ACTIVITY:
The reply should consist of one number, the count of lines below in which the word "lbrack" appears.

*** AVAILABLE DATA Section Begins ***

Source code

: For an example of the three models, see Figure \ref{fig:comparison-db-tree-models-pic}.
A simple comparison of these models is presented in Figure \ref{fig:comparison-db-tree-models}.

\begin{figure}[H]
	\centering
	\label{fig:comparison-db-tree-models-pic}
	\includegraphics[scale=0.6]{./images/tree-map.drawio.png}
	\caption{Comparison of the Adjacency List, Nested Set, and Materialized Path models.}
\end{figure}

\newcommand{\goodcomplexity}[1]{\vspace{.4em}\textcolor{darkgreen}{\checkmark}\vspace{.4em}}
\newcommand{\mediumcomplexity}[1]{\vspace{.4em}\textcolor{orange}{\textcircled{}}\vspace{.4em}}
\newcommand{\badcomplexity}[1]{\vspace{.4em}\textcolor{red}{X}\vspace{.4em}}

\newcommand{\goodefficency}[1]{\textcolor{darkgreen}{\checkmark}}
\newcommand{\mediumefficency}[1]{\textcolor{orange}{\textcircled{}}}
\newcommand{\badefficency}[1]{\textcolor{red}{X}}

*** AVAILABLE DATA Section Ends ***
*** AVAILABLE DATA Section Begins ***

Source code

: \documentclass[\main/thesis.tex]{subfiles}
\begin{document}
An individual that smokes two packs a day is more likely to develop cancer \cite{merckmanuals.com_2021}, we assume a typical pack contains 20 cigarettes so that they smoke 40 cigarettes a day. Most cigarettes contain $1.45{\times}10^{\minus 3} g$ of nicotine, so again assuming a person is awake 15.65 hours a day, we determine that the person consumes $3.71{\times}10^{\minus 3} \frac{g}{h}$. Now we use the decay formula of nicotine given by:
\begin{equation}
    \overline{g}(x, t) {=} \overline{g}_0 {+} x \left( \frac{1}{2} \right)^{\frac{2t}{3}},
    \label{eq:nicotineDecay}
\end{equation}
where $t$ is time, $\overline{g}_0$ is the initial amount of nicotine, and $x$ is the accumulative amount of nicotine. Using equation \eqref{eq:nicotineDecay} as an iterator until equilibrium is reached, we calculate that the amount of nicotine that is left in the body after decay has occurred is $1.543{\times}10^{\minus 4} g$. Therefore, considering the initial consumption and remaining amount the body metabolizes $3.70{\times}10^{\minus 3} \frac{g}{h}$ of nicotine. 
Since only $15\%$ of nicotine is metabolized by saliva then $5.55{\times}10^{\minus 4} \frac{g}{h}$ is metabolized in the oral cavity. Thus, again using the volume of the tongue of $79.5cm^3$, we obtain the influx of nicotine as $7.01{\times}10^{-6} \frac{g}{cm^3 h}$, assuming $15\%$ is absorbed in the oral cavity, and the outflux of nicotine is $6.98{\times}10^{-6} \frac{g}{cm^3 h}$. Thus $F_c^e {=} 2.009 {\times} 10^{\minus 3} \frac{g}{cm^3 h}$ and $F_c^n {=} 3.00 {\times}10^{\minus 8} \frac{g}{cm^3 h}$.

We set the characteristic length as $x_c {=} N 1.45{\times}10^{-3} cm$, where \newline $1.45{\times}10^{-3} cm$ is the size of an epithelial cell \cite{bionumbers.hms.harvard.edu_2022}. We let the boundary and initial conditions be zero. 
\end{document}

*** AVAILABLE DATA Section Ends ***
*** AVAILABLE DATA Section Begins ***

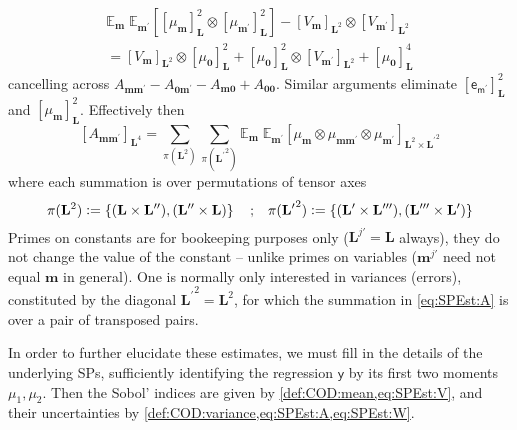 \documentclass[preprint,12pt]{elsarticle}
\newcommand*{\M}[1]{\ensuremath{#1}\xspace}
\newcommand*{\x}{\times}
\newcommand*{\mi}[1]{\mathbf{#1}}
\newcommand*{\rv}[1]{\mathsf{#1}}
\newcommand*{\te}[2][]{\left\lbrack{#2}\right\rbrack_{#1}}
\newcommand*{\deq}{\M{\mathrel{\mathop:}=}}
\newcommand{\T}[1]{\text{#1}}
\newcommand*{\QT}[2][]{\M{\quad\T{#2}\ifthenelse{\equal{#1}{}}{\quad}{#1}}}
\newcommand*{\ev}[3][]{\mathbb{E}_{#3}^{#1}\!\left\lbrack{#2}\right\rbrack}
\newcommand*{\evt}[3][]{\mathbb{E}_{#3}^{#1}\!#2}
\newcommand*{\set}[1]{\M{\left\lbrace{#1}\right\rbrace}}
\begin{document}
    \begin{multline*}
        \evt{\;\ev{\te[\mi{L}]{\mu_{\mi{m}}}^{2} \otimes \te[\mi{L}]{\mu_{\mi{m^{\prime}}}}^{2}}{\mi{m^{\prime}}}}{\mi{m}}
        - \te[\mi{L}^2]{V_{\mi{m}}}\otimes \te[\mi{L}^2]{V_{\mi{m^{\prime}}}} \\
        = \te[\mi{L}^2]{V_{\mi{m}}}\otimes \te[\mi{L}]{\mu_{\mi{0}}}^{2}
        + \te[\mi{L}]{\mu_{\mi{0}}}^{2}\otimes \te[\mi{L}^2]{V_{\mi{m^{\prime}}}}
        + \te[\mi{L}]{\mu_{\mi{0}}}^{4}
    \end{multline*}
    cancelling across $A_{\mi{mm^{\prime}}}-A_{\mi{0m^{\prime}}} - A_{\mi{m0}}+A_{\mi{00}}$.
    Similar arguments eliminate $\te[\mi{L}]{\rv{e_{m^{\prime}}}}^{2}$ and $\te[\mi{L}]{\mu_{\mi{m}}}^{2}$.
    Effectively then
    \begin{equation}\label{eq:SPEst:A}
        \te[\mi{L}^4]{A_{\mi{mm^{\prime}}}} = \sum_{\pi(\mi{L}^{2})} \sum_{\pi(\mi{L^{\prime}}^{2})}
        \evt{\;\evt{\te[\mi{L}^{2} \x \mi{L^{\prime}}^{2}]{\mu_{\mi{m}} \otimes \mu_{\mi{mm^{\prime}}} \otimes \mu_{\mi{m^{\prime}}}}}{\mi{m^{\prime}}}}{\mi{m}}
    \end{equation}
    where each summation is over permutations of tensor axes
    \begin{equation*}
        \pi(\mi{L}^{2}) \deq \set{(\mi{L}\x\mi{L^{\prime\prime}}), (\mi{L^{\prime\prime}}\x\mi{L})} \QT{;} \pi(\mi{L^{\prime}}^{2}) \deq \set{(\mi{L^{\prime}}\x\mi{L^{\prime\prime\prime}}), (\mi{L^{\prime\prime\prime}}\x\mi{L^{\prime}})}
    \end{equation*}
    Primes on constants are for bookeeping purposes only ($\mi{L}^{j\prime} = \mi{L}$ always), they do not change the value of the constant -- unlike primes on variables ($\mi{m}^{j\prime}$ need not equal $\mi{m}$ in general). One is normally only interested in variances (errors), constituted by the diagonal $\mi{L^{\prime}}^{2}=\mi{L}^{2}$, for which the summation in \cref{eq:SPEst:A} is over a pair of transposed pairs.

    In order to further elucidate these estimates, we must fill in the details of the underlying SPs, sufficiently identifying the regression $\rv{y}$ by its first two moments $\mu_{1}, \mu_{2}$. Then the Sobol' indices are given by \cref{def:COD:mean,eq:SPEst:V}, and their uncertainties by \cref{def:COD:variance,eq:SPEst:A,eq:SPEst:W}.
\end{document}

*** AVAILABLE DATA Section Ends ***

ANSWER SPACE:
2